The Royal Golden Jubilee (RGJ) Ph.D. programme, the Thailand Research Fund (TRF) and Mae Fah Luang University held a seminar with the theme “Social Development” on 24 February 2017 at MFU.
The seminar consisted of two sessions including “The Direction of the Humanities and Social Sciences Research” and "Community of Common Destiny: the Destiny of the Border." In the first session, a senior researcher of TRF Prof. Dr. Anan Ganjanapan encouraged participants to connect social science with wider global contexts. He stated that the world has changed from being a place of solid phase locality to liquid phase globality; in other words, much of the world is connected through globalization.
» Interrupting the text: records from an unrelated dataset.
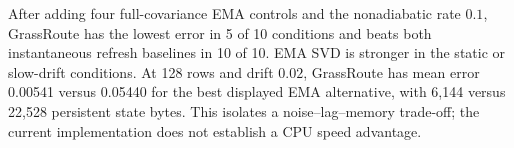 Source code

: After adding four full-covariance EMA controls and the nonadiabatic rate $0.1$, GrassRoute has the lowest error in 5 of 10 conditions and beats both instantaneous refresh baselines in 10 of 10. EMA SVD is stronger in the static or slow-drift conditions. At 128 rows and drift $0.02$, GrassRoute has mean error 0.00541 versus 0.05440 for the best displayed EMA alternative, with 6,144 versus 22,528 persistent state bytes. This isolates a noise--lag--memory trade-off; the current implementation does not establish a CPU speed advantage.
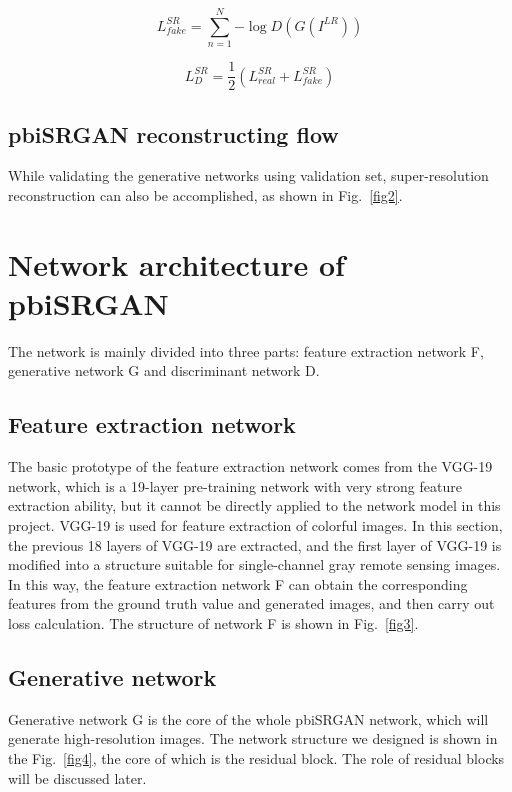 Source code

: \documentclass[10pt,twocolumn,letterpaper]{article}
\begin{document}
\begin{equation}\label{eq8}
L_{fake}^{SR} = \sum\limits_{n = 1}^N { - \log D\left( {G\left( {{I^{LR}}} \right)} \right)}
\end{equation}

\begin{equation}\label{eq9}
L_D^{SR} = \frac{1}{2}\left( {L_{real}^{SR} + L_{fake}^{SR}} \right)
\end{equation}

\subsection{pbiSRGAN reconstructing flow}
While validating the generative networks using validation set, super-resolution reconstruction can also be accomplished, as shown in Fig.~\ref{fig2}.

\section{Network architecture of pbiSRGAN}
The network is mainly divided into three parts: feature extraction network F, generative network G and discriminant network D.
\subsection{Feature extraction network}
The basic prototype of the feature extraction network comes from the VGG-19 network, which is a 19-layer pre-training network with very strong feature extraction ability, but it cannot be directly applied to the network model in this project. VGG-19 is used for feature extraction of colorful images. In this section, the previous 18 layers of VGG-19 are extracted, and the first layer of VGG-19 is modified into a structure suitable for single-channel gray remote sensing images. In this way, the feature extraction network F can obtain the corresponding features from the ground truth value and generated images, and then carry out loss calculation. The structure of network F is shown in Fig.~\ref{fig3}.

\subsection{Generative network}
Generative network G is the core of the whole pbiSRGAN network, which will generate high-resolution images. The network structure we designed is shown in the Fig.~\ref{fig4}, the core of which is the residual block. The role of residual blocks will be discussed later.
\end{document}
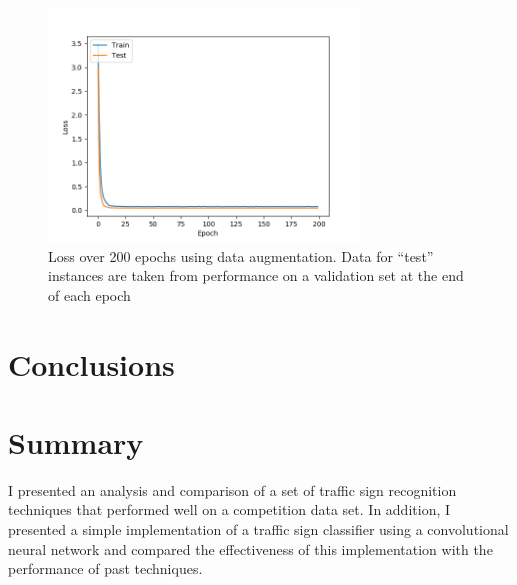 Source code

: \documentclass[letterpaper,twocolumn,10pt]{article}
\begin{document}
\begin{figure}
\includegraphics[width=3.25in]{loss}
\caption{Loss over 200 epochs using data augmentation. Data for ``test'' instances are taken from performance on a validation set at the end of each epoch}
\end{figure}


\section{Conclusions}


\section{Summary}

I presented an analysis and comparison of a set of traffic sign recognition techniques that performed well on a competition data set. In addition, I presented a simple implementation of a traffic sign classifier using a convolutional neural network and compared the effectiveness of this implementation with the performance of past techniques.


{\footnotesize 
}
\end{document}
Therefore, researchers have to change their research methods by applying social issues and concepts in their research to understand societies and strive for social change. He added it is essential for researchers to think outside the box in the flexible, complex and synergistic ways.
Director of the Institute of Asian Studies (IAS) at Chulalongkorn University Assoc. Prof. Dr. Nualnoi Treerat pointed out two examples that show the adaptability of economic research. Firstly, he demonstrated how behavioral economics use psychological knowledge to understand the human behavior. In addition, he stated that researchers can benefit from using big data and from using an algorithm for analyzing logical thinking.
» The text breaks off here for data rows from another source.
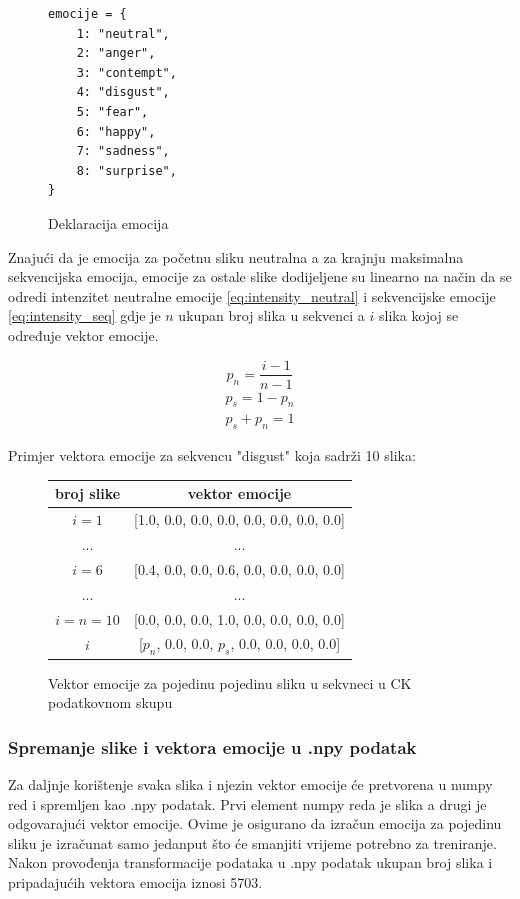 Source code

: \documentclass[times, utf8, zavrsni,numeric,pstricks]{fer}
\begin{document}
\begin{figure}[H]
\centering
\begin{Verbatim}[fontsize=\small]
emocije = {
    1: "neutral",
    2: "anger",
    3: "contempt",
    4: "disgust",
    5: "fear",
    6: "happy",
    7: "sadness",
    8: "surprise",
}
\end{Verbatim}
\caption{Deklaracija emocija}
\label{cb:emo_declare}
\end{figure}

\noindent
Znajući da je emocija za početnu sliku neutralna a za krajnju maksimalna sekvencijska emocija, emocije za ostale slike dodijeljene su linearno na način da se odredi intenzitet neutralne emocije \ref{eq:intensity_neutral} i sekvencijske emocije \ref{eq:intensity_seq} gdje je $n$ ukupan broj slika u sekvenci a $i$ slika kojoj se određuje vektor emocije.

\begin{equation}\label{eq:intensity_neutral}
	p_{n} = \dfrac{i-1}{n-1}	
\end{equation}
\begin{equation}\label{eq:intensity_seq}
\begin{split}
	p_{s} = 1 - p_{n}\\
	p_{s} + p_{n} = 1	
\end{split}
\end{equation}

\noindent
Primjer vektora emocije za sekvencu "disgust" koja sadrži 10 slika:

\begin{figure}[H]
\centering
\begin{tabular}{|c|c|} 
\hline
broj slike & vektor emocije \\
\hline
$i = 1$ & [1.0, 0.0, 0.0, 0.0, 0.0, 0.0, 0.0, 0.0] \\
... & ... \\
$i = 6$ & [0.4, 0.0, 0.0, 0.6, 0.0, 0.0, 0.0, 0.0] \\
... & ... \\
$i = n = 10$ & [0.0, 0.0, 0.0, 1.0, 0.0, 0.0, 0.0, 0.0] \\
$i$ & [$p_n$, 0.0, 0.0, $p_s$, 0.0, 0.0, 0.0, 0.0]  \\
\hline
\end{tabular}
\caption{Vektor emocije za pojedinu pojedinu sliku u sekvneci u CK podatkovnom skupu}
\label{pic:ck_emotion_rise}
\end{figure}



\subsubsection{Spremanje slike i vektora emocije u .npy podatak}\label{self:npy_save}
Za daljnje korištenje svaka slika i njezin vektor emocije će pretvorena u numpy red \cite{numpy_array} i spremljen kao .npy podatak. Prvi element numpy reda je slika a drugi je odgovarajući vektor emocije. Ovime je osigurano da izračun emocija za pojedinu sliku je izračunat samo jedanput što će smanjiti vrijeme potrebno za treniranje. Nakon provođenja transformacije podataka u .npy podatak ukupan broj slika i pripadajućih vektora emocija iznosi 5703. 
\end{document}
In the second session, the topic of "Community of Common Destiny: the Destiny of the Border" was discussed. Lecturer at MFU Assoc. Prof. Dr. Nathapornpan Uttama said that if we believe that connectivity is the origin of a community, communities of common destiny have existed for ages. Associate Dean of the Faculty of Political Science at Chulalongkorn University Assist. Prof. Dr. Jakkrit Sangkhamanee added that borders are fundamental parts of networks and connectivity. Increased border crossings increase the flow of goods, people and services.
All in all, reaching a new dimension for doing research begins with thinking differently. Most importantly, research results must be advantageous for societies and have a positive impact on social change.